Hydrogen is expected to become a prominent player in the global energy market due to its clean and easy-to-use nature. While the current cost of hydrogen production limits its use, it is anticipated that costs will decrease over time, making hydrogen more widespread.

Abdul Mohsen Al-Mutairi

“Explorations enhance Kuwait’s position as a major oil producer”

Abdul Mohsen Al-Mutairi said that these explorations enhance Kuwait’s position as a major oil producer and support the country’s geopolitical standing. He explained that the large reserves could bolster Kuwait’s influence in global energy markets and attract more investments to the sector.

Al-Mutairi emphasized that the exploration’s significance also lies in meeting the country’s need for gas to generate electricity and reducing dependence on gas imports. Therefore, he urged for increased investments in gas exploration and production.

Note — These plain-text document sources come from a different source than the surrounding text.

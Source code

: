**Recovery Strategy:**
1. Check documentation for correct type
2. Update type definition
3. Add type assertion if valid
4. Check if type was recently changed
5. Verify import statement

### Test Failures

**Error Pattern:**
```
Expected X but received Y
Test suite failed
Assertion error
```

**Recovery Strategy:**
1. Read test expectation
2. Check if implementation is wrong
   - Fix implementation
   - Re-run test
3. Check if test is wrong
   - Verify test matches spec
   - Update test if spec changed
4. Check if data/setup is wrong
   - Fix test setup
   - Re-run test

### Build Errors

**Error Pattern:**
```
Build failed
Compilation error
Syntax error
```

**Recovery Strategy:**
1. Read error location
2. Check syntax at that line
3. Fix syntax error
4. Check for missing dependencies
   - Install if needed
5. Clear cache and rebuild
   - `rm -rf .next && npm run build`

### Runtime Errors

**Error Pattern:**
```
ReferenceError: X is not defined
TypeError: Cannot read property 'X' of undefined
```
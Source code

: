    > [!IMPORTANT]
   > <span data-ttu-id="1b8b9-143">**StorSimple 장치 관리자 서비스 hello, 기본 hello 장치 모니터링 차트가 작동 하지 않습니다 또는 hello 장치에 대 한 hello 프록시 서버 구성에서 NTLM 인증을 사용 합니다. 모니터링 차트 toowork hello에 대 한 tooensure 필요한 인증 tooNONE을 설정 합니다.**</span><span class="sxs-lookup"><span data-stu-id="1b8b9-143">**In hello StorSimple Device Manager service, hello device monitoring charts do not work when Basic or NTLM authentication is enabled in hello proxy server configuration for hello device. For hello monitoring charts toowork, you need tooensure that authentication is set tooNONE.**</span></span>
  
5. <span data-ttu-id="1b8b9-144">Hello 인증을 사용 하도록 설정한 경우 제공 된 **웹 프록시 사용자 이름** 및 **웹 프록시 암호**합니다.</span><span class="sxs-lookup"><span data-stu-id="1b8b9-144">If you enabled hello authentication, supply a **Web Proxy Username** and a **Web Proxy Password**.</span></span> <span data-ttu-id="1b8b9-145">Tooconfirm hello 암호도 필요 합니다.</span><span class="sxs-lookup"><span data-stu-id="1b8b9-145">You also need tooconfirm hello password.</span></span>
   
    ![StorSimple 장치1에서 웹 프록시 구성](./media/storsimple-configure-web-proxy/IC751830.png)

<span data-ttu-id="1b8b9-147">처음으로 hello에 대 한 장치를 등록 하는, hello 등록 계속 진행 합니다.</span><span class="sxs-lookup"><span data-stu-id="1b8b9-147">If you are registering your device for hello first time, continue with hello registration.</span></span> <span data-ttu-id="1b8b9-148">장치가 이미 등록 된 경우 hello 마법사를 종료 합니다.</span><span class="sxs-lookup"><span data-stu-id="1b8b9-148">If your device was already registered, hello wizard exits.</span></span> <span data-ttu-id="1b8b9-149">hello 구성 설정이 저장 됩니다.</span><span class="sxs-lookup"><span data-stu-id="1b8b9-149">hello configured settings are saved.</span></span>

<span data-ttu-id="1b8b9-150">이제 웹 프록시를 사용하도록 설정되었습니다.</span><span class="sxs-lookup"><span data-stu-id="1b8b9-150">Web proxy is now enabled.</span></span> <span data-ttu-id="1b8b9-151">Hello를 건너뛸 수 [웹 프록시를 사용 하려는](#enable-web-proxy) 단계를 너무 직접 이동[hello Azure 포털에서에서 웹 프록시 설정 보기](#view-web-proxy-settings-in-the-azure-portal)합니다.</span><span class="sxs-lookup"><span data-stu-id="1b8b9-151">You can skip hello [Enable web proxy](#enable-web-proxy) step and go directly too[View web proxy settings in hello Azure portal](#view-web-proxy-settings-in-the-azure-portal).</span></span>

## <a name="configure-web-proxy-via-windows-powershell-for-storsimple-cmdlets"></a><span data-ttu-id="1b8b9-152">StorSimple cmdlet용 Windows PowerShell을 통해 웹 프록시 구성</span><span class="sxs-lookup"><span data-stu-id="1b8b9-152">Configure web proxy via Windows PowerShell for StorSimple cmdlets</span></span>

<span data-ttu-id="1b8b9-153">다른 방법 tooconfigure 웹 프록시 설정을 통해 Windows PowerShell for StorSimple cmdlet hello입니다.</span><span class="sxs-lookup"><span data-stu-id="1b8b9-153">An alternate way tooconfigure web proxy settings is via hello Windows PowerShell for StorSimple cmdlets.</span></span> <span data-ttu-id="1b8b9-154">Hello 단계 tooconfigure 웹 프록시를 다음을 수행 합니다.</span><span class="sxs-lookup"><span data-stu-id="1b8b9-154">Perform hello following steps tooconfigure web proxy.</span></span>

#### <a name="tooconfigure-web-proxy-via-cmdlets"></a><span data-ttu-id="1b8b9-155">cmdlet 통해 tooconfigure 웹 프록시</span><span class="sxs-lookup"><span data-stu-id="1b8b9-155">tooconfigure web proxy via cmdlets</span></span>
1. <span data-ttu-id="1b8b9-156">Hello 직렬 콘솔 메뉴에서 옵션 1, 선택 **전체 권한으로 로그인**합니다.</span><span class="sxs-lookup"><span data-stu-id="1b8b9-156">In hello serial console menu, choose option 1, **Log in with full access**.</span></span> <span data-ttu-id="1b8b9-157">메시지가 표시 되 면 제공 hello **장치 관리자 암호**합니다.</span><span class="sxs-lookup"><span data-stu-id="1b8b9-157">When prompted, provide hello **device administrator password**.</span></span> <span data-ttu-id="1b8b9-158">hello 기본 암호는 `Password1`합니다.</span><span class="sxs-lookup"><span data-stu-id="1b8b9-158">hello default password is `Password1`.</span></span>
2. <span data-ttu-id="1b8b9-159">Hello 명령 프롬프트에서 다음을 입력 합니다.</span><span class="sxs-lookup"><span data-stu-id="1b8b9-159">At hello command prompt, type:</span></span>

Al-Mutairi pointed out that benefiting from Kuwait’s marine hydrocarbon resources requires a multi-faceted approach. This includes focusing on exploration and sustainable development by adopting environmentally friendly practices to minimize the impact on marine ecosystems, using technologies to monitor emissions, waste, and potential oil spills, and partnering with global energy companies and research institutions to bring in expertise, advanced technology, and best practices. Such measures aim to achieve production at the lowest costs and participate in knowledge exchange initiatives to enhance local capabilities in marine resource management.

He emphasized that for these projects to be economically viable, production costs must be controlled and production efficiency must be high.

Al-Mutairi also stressed the need to invest in research and development of new technologies to improve the efficiency of oil and gas extraction, reduce environmental impact, and effectively utilize marine hydrocarbon resources. He explained that increased investment in the sector will contribute to economic growth and job creation.